EXERCISE INSTRUCTIONS -> Search the entries below for the word "with", then copy each line in which it is found.

MATERIAL FOR THIS TASK ->

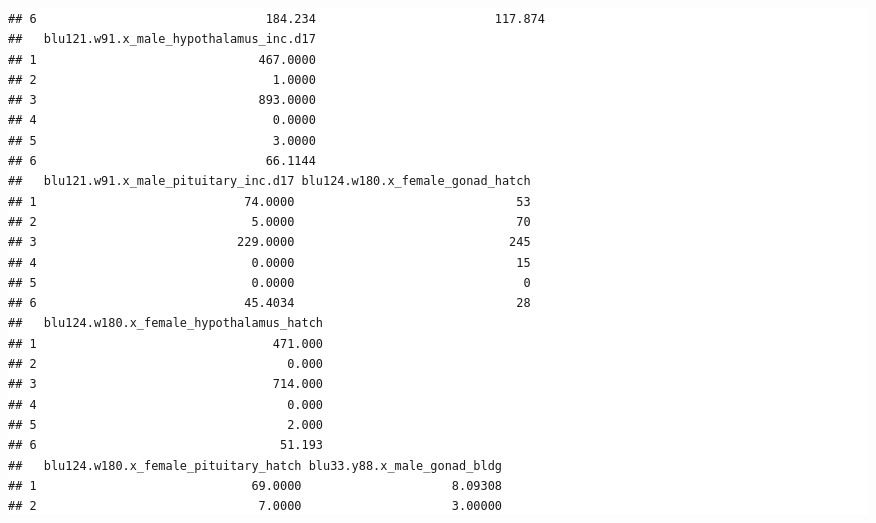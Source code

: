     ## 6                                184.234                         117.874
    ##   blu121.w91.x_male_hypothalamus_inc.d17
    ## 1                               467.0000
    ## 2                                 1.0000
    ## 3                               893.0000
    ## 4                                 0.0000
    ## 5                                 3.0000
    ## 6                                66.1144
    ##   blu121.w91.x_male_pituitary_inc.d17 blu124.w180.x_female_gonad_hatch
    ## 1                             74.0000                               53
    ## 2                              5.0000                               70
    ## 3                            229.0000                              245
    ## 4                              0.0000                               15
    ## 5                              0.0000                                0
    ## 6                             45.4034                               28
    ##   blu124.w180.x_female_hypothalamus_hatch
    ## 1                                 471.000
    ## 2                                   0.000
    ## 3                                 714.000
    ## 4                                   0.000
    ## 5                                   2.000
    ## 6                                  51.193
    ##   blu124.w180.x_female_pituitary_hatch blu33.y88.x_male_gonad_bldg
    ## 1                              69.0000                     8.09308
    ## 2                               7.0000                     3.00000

==

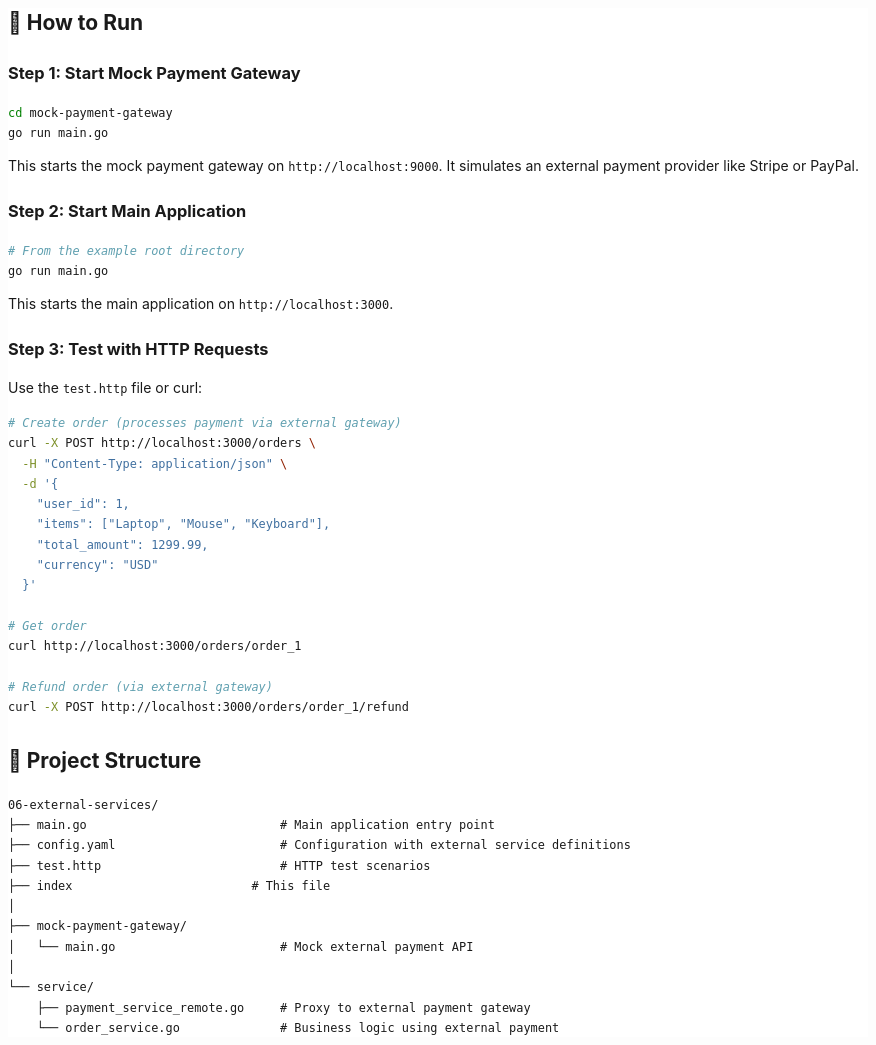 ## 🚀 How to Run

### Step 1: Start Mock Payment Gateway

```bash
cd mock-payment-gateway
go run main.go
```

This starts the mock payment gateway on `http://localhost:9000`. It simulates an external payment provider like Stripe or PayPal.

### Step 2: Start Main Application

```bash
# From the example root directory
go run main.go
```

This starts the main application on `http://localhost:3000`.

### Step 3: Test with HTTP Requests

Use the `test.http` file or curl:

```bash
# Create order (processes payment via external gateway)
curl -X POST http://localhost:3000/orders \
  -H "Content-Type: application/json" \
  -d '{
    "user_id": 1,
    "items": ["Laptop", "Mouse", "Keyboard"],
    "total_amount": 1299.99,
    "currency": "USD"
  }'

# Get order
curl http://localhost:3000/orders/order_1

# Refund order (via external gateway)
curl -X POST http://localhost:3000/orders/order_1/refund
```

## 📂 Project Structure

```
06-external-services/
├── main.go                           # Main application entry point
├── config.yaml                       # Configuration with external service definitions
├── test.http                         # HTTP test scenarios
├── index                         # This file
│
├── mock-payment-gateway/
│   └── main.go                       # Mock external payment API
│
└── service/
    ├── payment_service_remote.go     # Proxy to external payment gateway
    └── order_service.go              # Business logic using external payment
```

SOLUTION TO THE PROBLEM ->
### Step 3: Test with HTTP Requests
├── config.yaml                       # Configuration with external service definitions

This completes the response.